**EXERCISE**
Beneath this instruction is a listing; print exactly the lines in it starting at the line that contains "6. Run noolite_replay.ino" and going through the line that contains "# Windows Terminal".

**SUPPLIED DATA**
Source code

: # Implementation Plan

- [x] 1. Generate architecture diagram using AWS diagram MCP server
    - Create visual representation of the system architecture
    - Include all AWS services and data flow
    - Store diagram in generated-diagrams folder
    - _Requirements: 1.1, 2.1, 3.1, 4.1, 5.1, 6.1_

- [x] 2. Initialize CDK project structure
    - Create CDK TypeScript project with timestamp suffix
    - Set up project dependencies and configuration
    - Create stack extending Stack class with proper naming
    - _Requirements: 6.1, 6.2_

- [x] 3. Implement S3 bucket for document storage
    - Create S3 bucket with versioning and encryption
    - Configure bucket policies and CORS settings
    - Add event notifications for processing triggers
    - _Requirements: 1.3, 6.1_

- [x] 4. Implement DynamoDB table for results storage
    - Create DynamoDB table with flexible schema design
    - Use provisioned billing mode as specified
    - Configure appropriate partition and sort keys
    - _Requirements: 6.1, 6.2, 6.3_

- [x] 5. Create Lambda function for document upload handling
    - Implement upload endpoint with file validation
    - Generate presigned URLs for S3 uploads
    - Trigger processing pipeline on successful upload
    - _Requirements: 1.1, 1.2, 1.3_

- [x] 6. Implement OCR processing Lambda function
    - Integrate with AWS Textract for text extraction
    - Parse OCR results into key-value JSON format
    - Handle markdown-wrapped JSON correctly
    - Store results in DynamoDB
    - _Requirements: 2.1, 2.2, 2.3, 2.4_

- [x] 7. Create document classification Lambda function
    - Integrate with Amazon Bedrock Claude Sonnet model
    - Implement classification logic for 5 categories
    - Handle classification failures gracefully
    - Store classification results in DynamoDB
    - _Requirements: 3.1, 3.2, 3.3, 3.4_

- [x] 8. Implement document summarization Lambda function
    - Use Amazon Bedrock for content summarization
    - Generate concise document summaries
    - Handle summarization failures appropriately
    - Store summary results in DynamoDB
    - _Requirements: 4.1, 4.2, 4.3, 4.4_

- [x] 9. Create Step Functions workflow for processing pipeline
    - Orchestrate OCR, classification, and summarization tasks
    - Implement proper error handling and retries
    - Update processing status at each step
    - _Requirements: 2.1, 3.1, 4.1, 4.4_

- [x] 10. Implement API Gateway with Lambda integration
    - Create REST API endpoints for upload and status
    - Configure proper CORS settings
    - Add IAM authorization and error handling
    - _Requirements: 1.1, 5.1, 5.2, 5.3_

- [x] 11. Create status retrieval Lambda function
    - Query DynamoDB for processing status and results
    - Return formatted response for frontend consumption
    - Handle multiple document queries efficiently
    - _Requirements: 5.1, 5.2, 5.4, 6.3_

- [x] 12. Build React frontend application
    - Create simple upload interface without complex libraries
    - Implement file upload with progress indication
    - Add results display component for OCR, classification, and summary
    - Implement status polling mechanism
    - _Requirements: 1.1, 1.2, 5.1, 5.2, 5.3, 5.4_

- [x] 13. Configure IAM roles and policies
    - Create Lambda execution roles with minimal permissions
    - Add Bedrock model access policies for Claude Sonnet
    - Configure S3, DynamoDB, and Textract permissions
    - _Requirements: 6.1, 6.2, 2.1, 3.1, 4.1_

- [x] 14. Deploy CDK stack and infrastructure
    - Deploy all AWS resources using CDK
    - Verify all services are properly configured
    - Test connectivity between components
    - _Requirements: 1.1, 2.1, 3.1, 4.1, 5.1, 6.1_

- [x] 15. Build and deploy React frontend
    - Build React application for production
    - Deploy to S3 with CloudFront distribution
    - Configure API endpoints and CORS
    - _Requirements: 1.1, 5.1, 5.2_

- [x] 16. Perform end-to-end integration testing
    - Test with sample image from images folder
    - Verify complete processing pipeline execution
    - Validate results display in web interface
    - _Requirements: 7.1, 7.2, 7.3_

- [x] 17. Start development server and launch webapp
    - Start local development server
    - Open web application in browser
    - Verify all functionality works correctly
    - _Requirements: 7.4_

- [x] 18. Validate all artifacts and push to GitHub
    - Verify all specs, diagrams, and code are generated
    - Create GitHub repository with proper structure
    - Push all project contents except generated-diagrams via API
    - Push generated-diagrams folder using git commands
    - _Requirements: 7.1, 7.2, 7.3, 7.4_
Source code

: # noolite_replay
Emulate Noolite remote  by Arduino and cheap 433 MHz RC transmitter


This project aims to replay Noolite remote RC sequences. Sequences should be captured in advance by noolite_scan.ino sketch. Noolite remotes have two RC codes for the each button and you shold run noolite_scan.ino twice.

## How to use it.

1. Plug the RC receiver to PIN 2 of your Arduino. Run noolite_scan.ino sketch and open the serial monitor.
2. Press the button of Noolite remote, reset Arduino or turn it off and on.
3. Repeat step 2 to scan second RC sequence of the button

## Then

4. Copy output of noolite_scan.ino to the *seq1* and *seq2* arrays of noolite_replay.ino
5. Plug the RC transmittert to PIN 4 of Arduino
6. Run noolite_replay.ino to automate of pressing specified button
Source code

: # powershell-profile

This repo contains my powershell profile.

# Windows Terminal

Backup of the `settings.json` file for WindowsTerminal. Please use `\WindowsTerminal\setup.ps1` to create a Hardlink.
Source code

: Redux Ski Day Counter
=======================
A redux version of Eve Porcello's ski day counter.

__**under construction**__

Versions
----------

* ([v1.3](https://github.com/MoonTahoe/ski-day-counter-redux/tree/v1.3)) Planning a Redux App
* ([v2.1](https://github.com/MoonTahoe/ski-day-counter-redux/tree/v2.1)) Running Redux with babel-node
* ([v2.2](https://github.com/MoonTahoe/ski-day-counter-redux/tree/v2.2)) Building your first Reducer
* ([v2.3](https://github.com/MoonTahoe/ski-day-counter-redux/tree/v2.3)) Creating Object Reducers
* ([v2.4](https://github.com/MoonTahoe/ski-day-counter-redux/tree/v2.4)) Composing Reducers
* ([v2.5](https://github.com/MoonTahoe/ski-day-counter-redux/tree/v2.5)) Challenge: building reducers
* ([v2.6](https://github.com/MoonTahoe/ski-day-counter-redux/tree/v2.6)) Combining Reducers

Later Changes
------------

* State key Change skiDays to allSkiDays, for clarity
==
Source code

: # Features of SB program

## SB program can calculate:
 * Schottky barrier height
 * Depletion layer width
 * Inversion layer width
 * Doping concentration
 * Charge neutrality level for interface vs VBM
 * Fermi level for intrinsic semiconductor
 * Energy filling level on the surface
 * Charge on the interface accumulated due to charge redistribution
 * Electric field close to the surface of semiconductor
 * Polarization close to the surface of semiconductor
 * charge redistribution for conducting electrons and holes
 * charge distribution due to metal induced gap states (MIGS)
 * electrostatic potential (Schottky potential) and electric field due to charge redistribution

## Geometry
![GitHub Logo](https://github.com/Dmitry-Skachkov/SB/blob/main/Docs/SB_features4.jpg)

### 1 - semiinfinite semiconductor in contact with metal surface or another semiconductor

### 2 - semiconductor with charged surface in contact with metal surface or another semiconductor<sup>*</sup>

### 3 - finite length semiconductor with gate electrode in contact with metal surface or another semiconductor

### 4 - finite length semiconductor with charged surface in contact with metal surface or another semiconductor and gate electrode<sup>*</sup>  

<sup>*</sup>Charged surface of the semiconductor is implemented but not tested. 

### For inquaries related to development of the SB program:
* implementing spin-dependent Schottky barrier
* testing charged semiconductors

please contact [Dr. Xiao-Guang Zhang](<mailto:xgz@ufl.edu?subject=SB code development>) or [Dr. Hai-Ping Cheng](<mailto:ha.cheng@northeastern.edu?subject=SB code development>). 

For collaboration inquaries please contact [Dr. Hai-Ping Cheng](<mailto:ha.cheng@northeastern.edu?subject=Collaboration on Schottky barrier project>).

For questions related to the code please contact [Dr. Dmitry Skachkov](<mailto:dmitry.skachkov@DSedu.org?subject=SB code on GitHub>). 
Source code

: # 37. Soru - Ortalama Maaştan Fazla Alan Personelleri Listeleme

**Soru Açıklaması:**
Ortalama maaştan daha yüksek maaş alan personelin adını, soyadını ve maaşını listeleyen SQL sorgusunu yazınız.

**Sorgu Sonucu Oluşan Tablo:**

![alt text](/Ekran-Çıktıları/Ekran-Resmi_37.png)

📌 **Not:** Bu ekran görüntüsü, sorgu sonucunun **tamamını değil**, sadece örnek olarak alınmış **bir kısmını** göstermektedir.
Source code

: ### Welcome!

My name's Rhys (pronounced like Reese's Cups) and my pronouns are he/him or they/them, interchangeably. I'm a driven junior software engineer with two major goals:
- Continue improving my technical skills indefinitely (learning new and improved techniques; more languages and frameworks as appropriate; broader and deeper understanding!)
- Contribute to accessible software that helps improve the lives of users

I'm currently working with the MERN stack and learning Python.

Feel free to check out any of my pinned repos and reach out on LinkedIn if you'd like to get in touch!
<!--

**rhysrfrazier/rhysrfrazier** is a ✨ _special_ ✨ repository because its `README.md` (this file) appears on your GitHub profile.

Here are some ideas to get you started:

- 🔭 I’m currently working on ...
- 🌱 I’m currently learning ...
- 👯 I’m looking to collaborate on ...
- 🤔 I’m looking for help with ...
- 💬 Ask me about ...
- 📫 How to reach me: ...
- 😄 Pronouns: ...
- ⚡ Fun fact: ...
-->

**OUTPUT OF THE TASK**
6. Run noolite_replay.ino to automate of pressing specified button
Source code

: # powershell-profile

This repo contains my powershell profile.

# Windows Terminal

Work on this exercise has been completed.